| Test | Result | Tools called |
|---|---|---|
| qaqc_vs_validate_post_sim | PASS | run_qaqc_checks |
| validate_vs_qaqc_pre_sim | PASS | validate_model |
| load_details_vs_space_details | PASS | get_load_details |
| summary_metrics_vs_end_use | PASS | extract_summary_metrics |
| end_use_vs_summary_metrics | PASS | extract_end_use_breakdown |
| inspect_osm_vs_model_summary | PASS | inspect_osm_summary |
| create_baseline_vs_new_building | PASS | create_new_building |
| apply_measure_vs_create_measure | PASS | apply_measure |
| Test | Result | Expected | Got instead |
|---|---|---|---|
| import_floorplan_L1 | PASS | import_floorspacejs | — |
| thermostat_L1 | PASS | adjust_thermostat_setpoints | — |
| save_model_L1 | PASS | save_osm_model | — |
| run_qaqc_L1 | FAIL | run_qaqc_checks | validate_model |
| list_dynamic_type_L1 | FAIL | list_model_objects | get_sizing_zone_properties x10 |
| replace_windows_L1 | FAIL | replace_window_constructions | list_model_objects, get_construction_details, list_common_measures |
| check_loads_L1 | FAIL | get_load_details | list_spaces, get_space_details, get_space_type_details |
Total before: 11/15 (73.3%)
Changes: confusion pair disambiguation (16 tools), when-to-use (7), emphasis keywords (8), short expansion (12). Docker rebuilt.

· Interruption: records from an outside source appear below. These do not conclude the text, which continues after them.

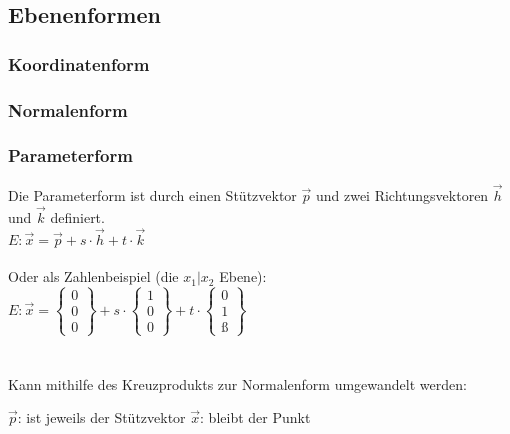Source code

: \subsection{Ebenenformen}
\subsubsection{Koordinatenform}
\subsubsection{Normalenform}
\subsubsection{Parameterform}
Die Parameterform ist durch einen Stützvektor $\vec{p}$ und zwei Richtungsvektoren $\vec{h}$ und $\vec{k}$ definiert. \\
$
E: \vec{x} = \vec{p} + s\cdot\vec{h} + t\cdot\vec{k}
$
\\\\
Oder als Zahlenbeispiel (die $x_1 | x_2$ Ebene): \\
$
E: \vec{x} = 
\begin{Bmatrix}
    0 \\ 0 \\ 0
\end{Bmatrix}
 + s \cdot
\begin{Bmatrix}
    1 \\ 0 \\ 0
\end{Bmatrix}
 + t \cdot 
 \begin{Bmatrix}
    0 \\ 1 \\ ß
 \end{Bmatrix}
$
\\\\\\
Kann mithilfe des Kreuzprodukts zur Normalenform umgewandelt werden: \\
\begin{itemize}
    $\vec{p}$: ist jeweils der Stützvektor
    $\vec{x}$: bleibt der Punkt
\end{itemize}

| Test | Before | After | Expected | Still got |
|---|---|---|---|---|
| import_floorplan_L1 | PASS | PASS | — | — |
| thermostat_L1 | PASS | PASS | — | — |
| save_model_L1 | PASS | PASS | — | — |
| run_qaqc_L1 | FAIL | FAIL | run_qaqc_checks | validate_model |
| list_dynamic_type_L1 | FAIL | FAIL | list_model_objects | get_sizing_zone_properties x10 |
| replace_windows_L1 | FAIL | FAIL | replace_window_constructions | list_model_objects, list_materials, list_common_measures |
| check_loads_L1 | FAIL | FAIL | get_load_details | list_spaces, get_space_details, get_space_type_details |
Total after: 11/15 (73.3%) — no change
Description guidance (when-to-use, negative scope, emphasis) did not improve L1 tool selection. The 4 failures are structural:
- run_qaqc_L1: "Check model for issues" → validate_model is a reasonable choice (it IS checking for issues, pre-sim)

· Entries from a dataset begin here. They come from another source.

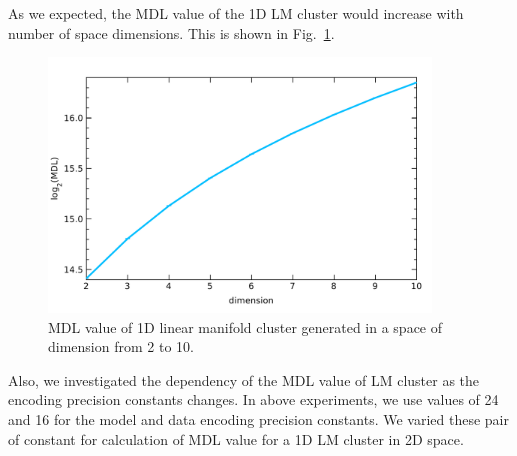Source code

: As we expected, the MDL value of the 1D LM cluster would increase with number of
space dimensions. This is shown in Fig.~\ref{fig:mdl-exp2}.
\bigskip

\begin{figure}[ht]
\center
\includegraphics[width=4in]{img/results_mdl-exp2_1.pdf}
\caption{MDL value of 1D linear manifold cluster generated in a space of dimension from 2 to 10.}
\label{fig:mdl-exp2}
\end{figure}



Also, we investigated the dependency of the MDL value of LM cluster as
the encoding precision constants changes. In above experiments, we use values of
24 and 16 for the model and data encoding precision constants. We varied these
pair of constant for calculation of MDL value for a 1D LM cluster in 2D space.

- list_dynamic_type_L1: "What sizing parameters?" → using explicit sizing tools is arguably more correct than generic list
- replace_windows_L1: "Upgrade the windows" → agent explores constructions/materials before finding the bulk-replace tool
- check_loads_L1: "What loads?" → agent inspects spaces (which contain loads) rather than calling load-specific tool
These are not description problems. The prompts are genuinely ambiguous and the agent's alternative tool choices are reasonable.